--- Description of the task ---
Each line containing the word "userList" must be copied from the material below.

──────── Material provided

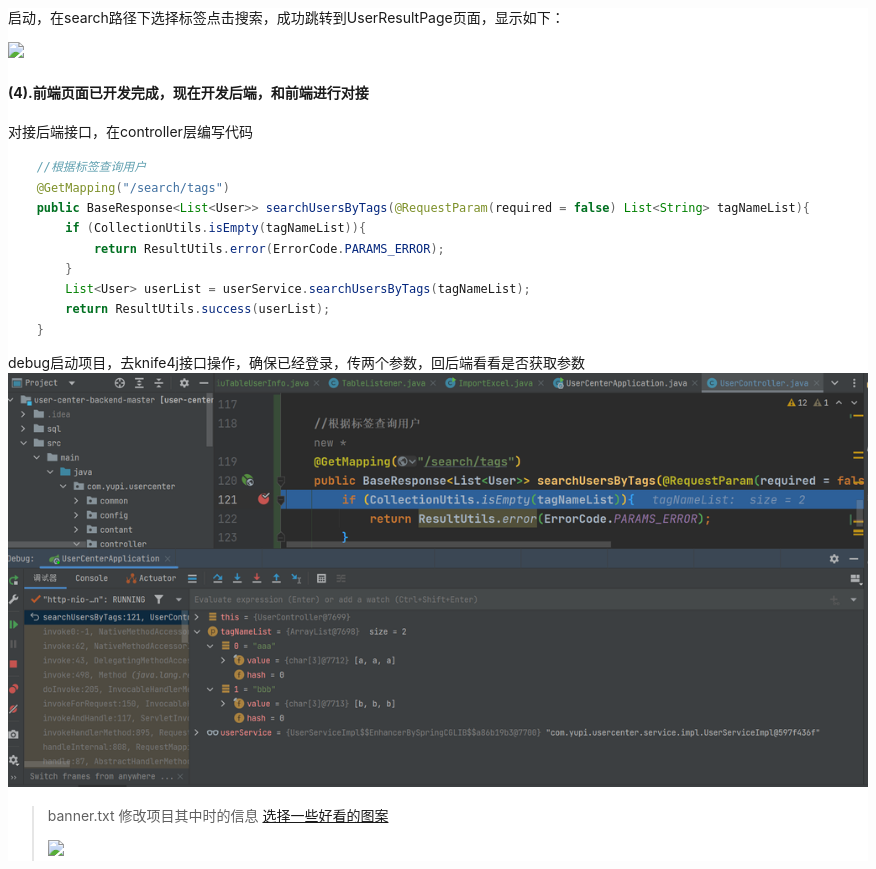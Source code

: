 

启动，在search路径下选择标签点击搜索，成功跳转到UserResultPage页面，显示如下：



![](https://xingqiu-tuchuang-1256524210.cos.ap-shanghai.myqcloud.com/2767/image-20230203112535205.png?x-oss-process=image%2Fwatermark%2Ctype_d3F5LW1pY3JvaGVp%2Csize_11%2Ctext_U2hpZXI%3D%2Ccolor_FFFFFF%2Cshadow_50%2Ct_80%2Cg_se%2Cx_10%2Cy_10)



#### (4).前端页面已开发完成，现在开发后端，和前端进行对接


对接后端接口，在controller层编写代码



```java
    //根据标签查询用户
    @GetMapping("/search/tags")
    public BaseResponse<List<User>> searchUsersByTags(@RequestParam(required = false) List<String> tagNameList){
        if (CollectionUtils.isEmpty(tagNameList)){
            return ResultUtils.error(ErrorCode.PARAMS_ERROR);
        }
        List<User> userList = userService.searchUsersByTags(tagNameList);
        return ResultUtils.success(userList);
    }
```



debug启动项目，去knife4j接口操作，确保已经登录，传两个参数，回后端看看是否获取参数  
![1668563177356-0867425f-a1a7-44f2-a4af-537445ff27e1.png](./img/fDuOfb5tqjyCzoom/1668563177356-0867425f-a1a7-44f2-a4af-537445ff27e1-439214.png)



> banner.txt 修改项目其中时的信息 [选择一些好看的图案](https://www.bootschool.net/ascii-art)
>
>  
>
> ![](https://xingqiu-tuchuang-1256524210.cos.ap-shanghai.myqcloud.com/2767/image-20230203113903983.png?x-oss-process=image%2Fwatermark%2Ctype_d3F5LW1pY3JvaGVp%2Csize_32%2Ctext_U2hpZXI%3D%2Ccolor_FFFFFF%2Cshadow_50%2Ct_80%2Cg_se%2Cx_10%2Cy_10)
>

────────────────

--- Answer to this exercise ---
        List<User> userList = userService.searchUsersByTags(tagNameList);
        return ResultUtils.success(userList);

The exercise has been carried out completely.